自分から会社を辞めたい、辞めさせてくださいと社員が経営者に申し出れば話は変わります。
具体的には、以下の方法が有効です。
- 配置転換
- 降格
- 転籍
- 役職定年
それぞれについて解説します。
配置転換
辞めさせたい社員や評価の低い社員に対して配置転換を行う方法があります。
年齢が高いわりに役職についていない、後輩指導を行わないなどモチベーションの低い社員ほど有効です。
不採算に陥っている部門からバリバリの気鋭が働く部署に配置転換するなどして、しっかりと仕事ができるかどうかを見定めましょう。
そこで本当にもう何のやる気も見せない、改善の気配すらないという場合には自主的な退職を促しましょう。

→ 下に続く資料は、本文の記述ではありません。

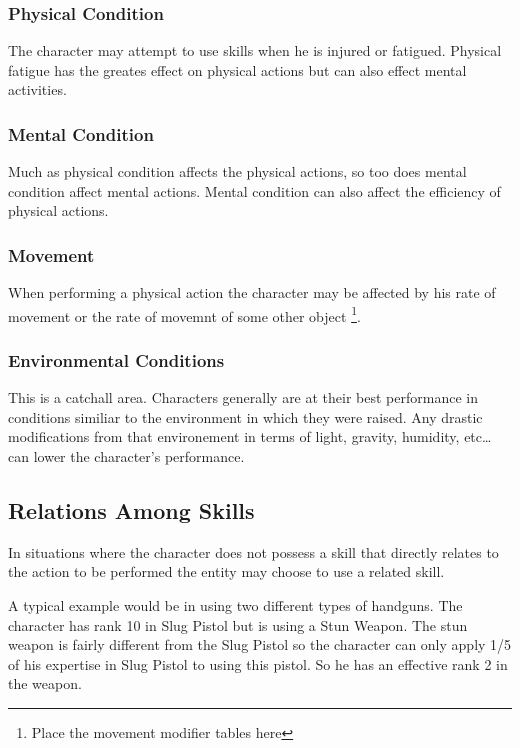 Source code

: 

\subsubsection{Physical Condition}
The character may attempt to use skills when he is injured or 
fatigued. Physical fatigue has the greates effect on physical actions 
but can also effect mental activities.



\subsubsection{Mental Condition}
Much as physical condition affects the physical actions, so too does 
mental condition affect mental actions. Mental condition can also 
affect the efficiency of physical actions.



\subsubsection{Movement}
When performing a physical action the character may be affected by 
his rate of movement or the rate of movemnt of some other object 
\footnote{Place the movement modifier tables here}.

\subsubsection{Environmental Conditions}
This is a catchall area. Characters generally are at their best 
performance in conditions similiar to the environment in which they 
were raised. Any drastic modifications from that environement in 
terms of light, gravity, humidity, etc\dots can lower the character's 
performance.



\subsection{Relations Among Skills}

In situations where the character does not possess a skill that
directly relates to the action to be performed the entity may choose to use
a related skill.

A typical example would be in using two different types of handguns. The
character has rank 10 in Slug Pistol but is using a Stun Weapon. The stun
weapon is fairly different from the Slug Pistol so the character can only
apply 1/5 of his expertise in Slug Pistol to using this pistol. So he has
an effective rank 2 in the weapon.

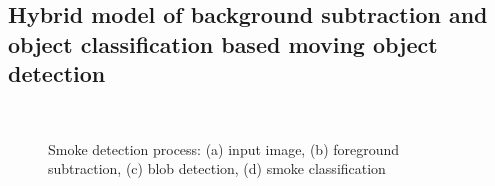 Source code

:\subsection{Hybrid model of background subtraction and object classification based moving object detection}
\begin{figure}
\centering
{}
\\
\caption{Smoke detection process: (a) input image, (b) foreground subtraction, (c) blob detection, (d) smoke classification }
\label{fig:bgmethod}
\end{figure}
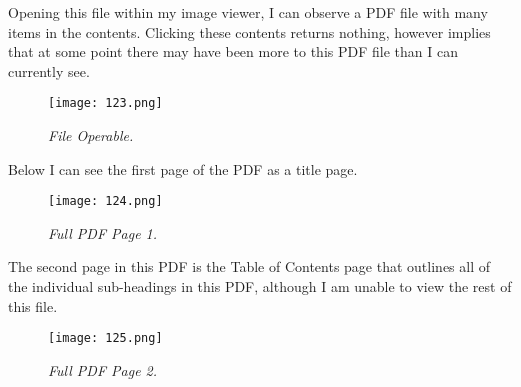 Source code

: Opening this file within my image viewer, I can observe a PDF file with many items in the contents. Clicking these contents returns nothing, however implies that at some point there may have been more to this PDF file than I can currently see.

\begin{figure}[H]
    \setlength{\abovecaptionskip}{20pt}
    \setlength{\belowcaptionskip}{0pt}
    \centering
    \texttt{[image: 123.png]}
    \captionsetup{justification=centering}
    \caption{\textit{File Operable.}}
    \label{fig:123}
\end{figure}
\vspace{-10pt}

Below I can see the first page of the PDF as a title page.

\begin{figure}[H]
    \setlength{\abovecaptionskip}{20pt}
    \setlength{\belowcaptionskip}{0pt}
    \centering
    \texttt{[image: 124.png]}
    \captionsetup{justification=centering}
    \caption{\textit{Full PDF Page 1.}}
    \label{fig:124}
\end{figure}
\vspace{-10pt}

The second page in this PDF is the Table of Contents page that outlines all of the individual sub-headings in this PDF, although I am unable to view the rest of this file.

\begin{figure}[H]
    \setlength{\abovecaptionskip}{20pt}
    \setlength{\belowcaptionskip}{0pt}
    \centering
    \texttt{[image: 125.png]}
    \captionsetup{justification=centering}
    \caption{\textit{Full PDF Page 2.}}
    \label{fig:125}
\end{figure}
\vspace{-10pt} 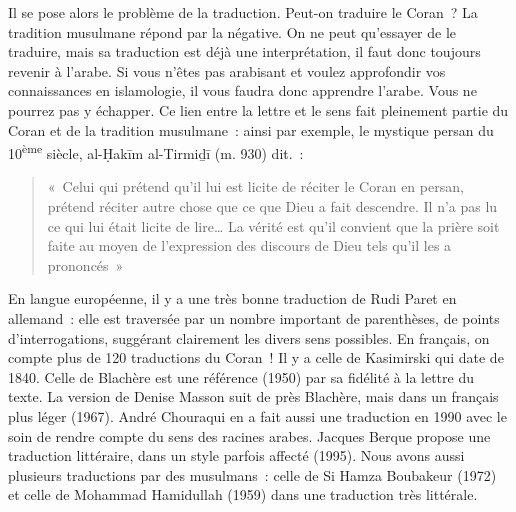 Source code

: Il se pose alors le problème de la traduction. Peut-on traduire le
Coran~? La tradition musulmane répond par la négative. On ne peut
qu'essayer de le traduire, mais sa traduction est déjà une
interprétation, il faut donc toujours revenir à l'arabe. Si vous n'êtes
pas arabisant et voulez approfondir vos connaissances en islamologie, il
vous faudra donc apprendre l'arabe. Vous ne pourrez pas y échapper. Ce
lien entre la lettre et le sens fait pleinement partie du Coran et de la
tradition musulmane~: ainsi par exemple, le mystique persan du
10\textsuperscript{ème} siècle, al-Ḥakīm al-Tirmiḏī (m. 930) dit.~:
\begin{quote}
    «~Celui qui prétend qu'il lui est licite de réciter le Coran en persan,
prétend réciter autre chose que ce que Dieu a fait descendre. Il n'a pas
lu ce qui lui était licite de lire\ldots{} La vérité est qu'il convient
que la prière soit faite au moyen de l'expression des discours de Dieu
tels qu'il les a prononcés~»
\end{quote}




{En langue européenne, il y a une très bonne traduction de
Rudi Paret en allemand~: elle est traversée par un nombre important de
parenthèses, de points d'interrogations, suggérant clairement les divers
sens possibles. En français, on compte plus de 120 traductions du
Coran~! Il y a celle de Kasimirski qui date de 1840. Celle de Blachère
est une référence (1950) par sa fidélité à la lettre du texte. La
version de Denise Masson suit de près Blachère, mais dans un français
plus léger (1967). André Chouraqui en a fait aussi une traduction en
1990 avec le soin de rendre compte du sens des racines arabes. Jacques
Berque propose une traduction littéraire, dans un style parfois affecté
(1995). Nous avons aussi plusieurs traductions par des musulmans~: celle
de Si Hamza Boubakeur (1972) et celle de Mohammad Hamidullah (1959) dans
une traduction très
littérale.}

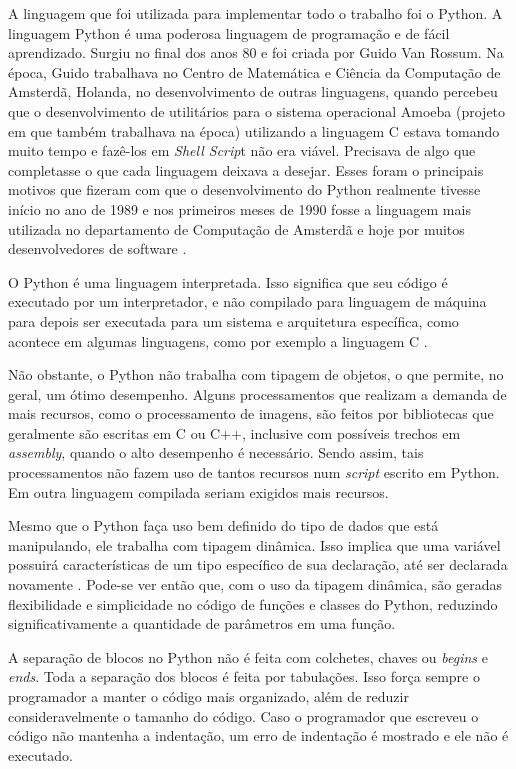 \documentclass[
	12pt,				%
	twoside,			%
	a4paper,			%
	english,			%
	french,				%
	spanish,			%
	brazil				%
	]{abntex2}
\begin{document}
A linguagem que foi utilizada para implementar todo o trabalho foi o
Python. A linguagem Python é uma poderosa linguagem de programação e de
fácil aprendizado. Surgiu no final dos anos 80 e foi criada por Guido
Van Rossum. Na época, Guido trabalhava no Centro de Matemática e Ciência
da Computação de Amsterdã, Holanda, no desenvolvimento de outras
linguagens, quando percebeu que o desenvolvimento de utilitários para o
sistema operacional Amoeba (projeto em que também trabalhava na época)
utilizando a linguagem C estava tomando muito tempo e fazê-los em
\emph{Shell Scrip}t não era viável. Precisava de algo que completasse o
que cada linguagem deixava a desejar. Esses foram o principais motivos
que fizeram com que o desenvolvimento do Python realmente tivesse início
no ano de 1989 e nos primeiros meses de 1990 fosse a linguagem mais
utilizada no departamento de Computação de Amsterdã e hoje por muitos
desenvolvedores de software \cite{SILVA}.

O Python é uma linguagem interpretada. Isso significa que seu código é
executado por um interpretador, e não compilado para linguagem de
máquina para depois ser executada para um sistema e arquitetura
específica, como acontece em algumas linguagens, como por exemplo a
linguagem C \cite{MAGNUN}.

Não obstante, o Python não trabalha com tipagem de objetos, o que
permite, no geral, um ótimo desempenho. Alguns processamentos que
realizam a demanda de mais recursos, como o processamento de imagens,
são feitos por bibliotecas que geralmente são escritas em C ou C++,
inclusive com possíveis trechos em \emph{assembly}, quando o alto
desempenho é necessário. Sendo assim, tais processamentos não fazem uso
de tantos recursos num \emph{script} escrito em Python. Em outra
linguagem compilada seriam exigidos mais recursos.

Mesmo que o Python faça uso bem definido do tipo de dados que está
manipulando, ele trabalha com tipagem dinâmica. Isso implica que uma
variável possuirá características de um tipo específico de sua
declaração, até ser declarada novamente \cite{MAGNUN}. Pode-se ver então
que, com o uso da tipagem dinâmica, são geradas flexibilidade e
simplicidade no código de funções e classes do Python, reduzindo
significativamente a quantidade de parâmetros em uma função.

A separação de blocos no Python não é feita com colchetes, chaves ou
\emph{begins} e \emph{ends}. Toda a separação dos blocos é feita por
tabulações. Isso força sempre o programador a manter o código mais
organizado, além de reduzir consideravelmente o tamanho do código. Caso
o programador que escreveu o código não mantenha a indentação, um erro
de indentação é mostrado e ele não é executado.
\end{document}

本人も完全に気持ちが折れてしまっていて、すんなりと退職勧奨がうまく行く可能性が高くなります。
降格
退職をさせたい対象をよく見極めることも大切ですが、プライドの高い社員には降格が有効なケースもあります。
降格を伝えた結果プライドを傷つけられ、いきなり退職する社員が出る可能性があるためです。
会社での仕事に対して求められる成果を出せていない場合には、降格を行うようにしましょう。
社員を降格させる場合にはしっかりとした理由付けが必要ですが、普段から上司の命令に従わないなど細かく指導記録をつけていくことが大切です。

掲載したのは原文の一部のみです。